Now all should be ready and set up to go!

3. Download and visualise the dataset

After importing the required library with…

import contextily as cx
import geopandas as gpd
import matplotlib.pyplot as plt
import numpy as np
import osmnx
import pandas as pd

from keplergl import KeplerGl
from shapely.geometry import shape

...we can download the chosen dataset using pandas read_csv method:

# About 10 seconds
df_commuter = pd.read_csv("https://github.com/uber-web/kepler.gl-data/raw/master/ukcommute/data.csv")
df_commuter.head()

header0-commuter

Throughout the tutorial we will be using the library Kepler GL, starting with a preliminary look at the data we just downloaded:

config = {
    'version': 'v1',
    'config': {
        'mapState': {
            'latitude': 51.536265,
            'longitude': -0.039740,
            'zoom': 10
        }
    }
}
map_1 = KeplerGl(data={'commuters': df_commuter}, config=config, height=800)

display(map_1)

map1-kepler-commuters-point

At this point, you are invited to create the map on your own Jupyter notebook, to look into Kepler GL. This tool is developed by Uber, and if you have not used it before it is worth spending some time playing around with layers, colours and filters, and changing the map tiles (dark, light, satellite, etc…).

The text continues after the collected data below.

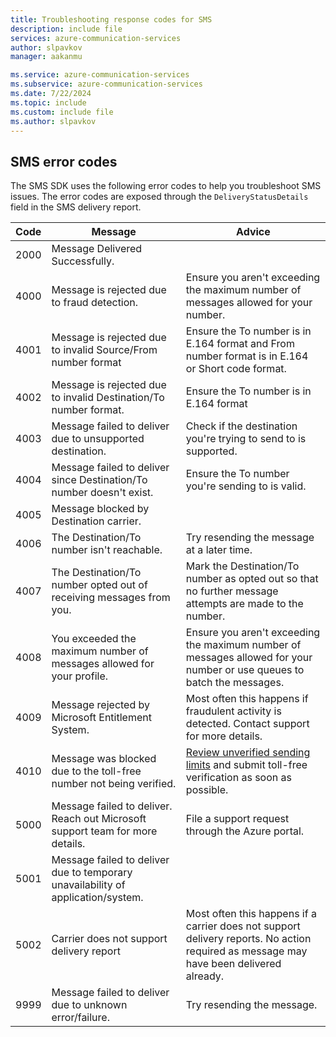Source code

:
 ```yaml
---
title: Troubleshooting response codes for SMS
description: include file
services: azure-communication-services
author: slpavkov
manager: aakanmu

ms.service: azure-communication-services
ms.subservice: azure-communication-services
ms.date: 7/22/2024
ms.topic: include
ms.custom: include file
ms.author: slpavkov
---
```

## SMS error codes

The SMS SDK uses the following error codes to help you troubleshoot SMS issues. The error codes are exposed through the `DeliveryStatusDetails` field in the SMS delivery report. 

| Code | Message | Advice |
| --- | --- | --- |
| 2000 | Message Delivered Successfully. |  |
| 4000 | Message is rejected due to fraud detection. | Ensure you aren't exceeding the maximum number of messages allowed for your number. |
| 4001 | Message is rejected due to invalid Source/From number format| Ensure the To number is in E.164 format and From number format is in E.164 or Short code format. |
| 4002 | Message is rejected due to invalid Destination/To number format. | Ensure the To number is in E.164 format |
| 4003 | Message failed to deliver due to unsupported destination. | Check if the destination you're trying to send to is supported. |
| 4004 | Message failed to deliver since Destination/To number doesn't exist. | Ensure the To number you're sending to is valid. |
| 4005 | Message blocked by Destination carrier. |  |
| 4006 | The Destination/To number isn't reachable. | Try resending the message at a later time. |
| 4007 | The Destination/To number opted out of receiving messages from you. | Mark the Destination/To number as opted out so that no further message attempts are made to the number. |
| 4008 | You exceeded the maximum number of messages allowed for your profile. | Ensure you aren't exceeding the maximum number of messages allowed for your number or use queues to batch the messages. |
| 4009 | Message rejected by Microsoft Entitlement System. | Most often this happens if fraudulent activity is detected. Contact support for more details. |
| 4010 | Message was blocked due to the toll-free number not being verified. | [Review unverified sending limits](../../sms/sms-faq.md#toll-free-verification) and submit toll-free verification as soon as possible. |
| 5000 | Message failed to deliver. Reach out Microsoft support team for more details. | File a support request through the Azure portal. |
| 5001 | Message failed to deliver due to temporary unavailability of application/system. |  |
| 5002 | Carrier does not support delivery report | Most often this happens if a carrier does not support delivery reports. No action required as message may have been delivered already. |
| 9999 | Message failed to deliver due to unknown error/failure. | Try resending the message. |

Kepler automatically recognises and formats the input DataFrame into independent layers, whose colour and features can be toggled and modified in the sidebar. The input DataFrame is passed as a value of the input dictionary with key commuters.

For each row the dataset has two sets of points, workplace and residence, and each edge between two points on the same row is weighted by the integer column all_flows, that we can interpret as the number of times the commuter walked through the path over the period of the data collection. Note that this dataset has no timestamp, and from the dataset alone we can not tell the period the data was collected for.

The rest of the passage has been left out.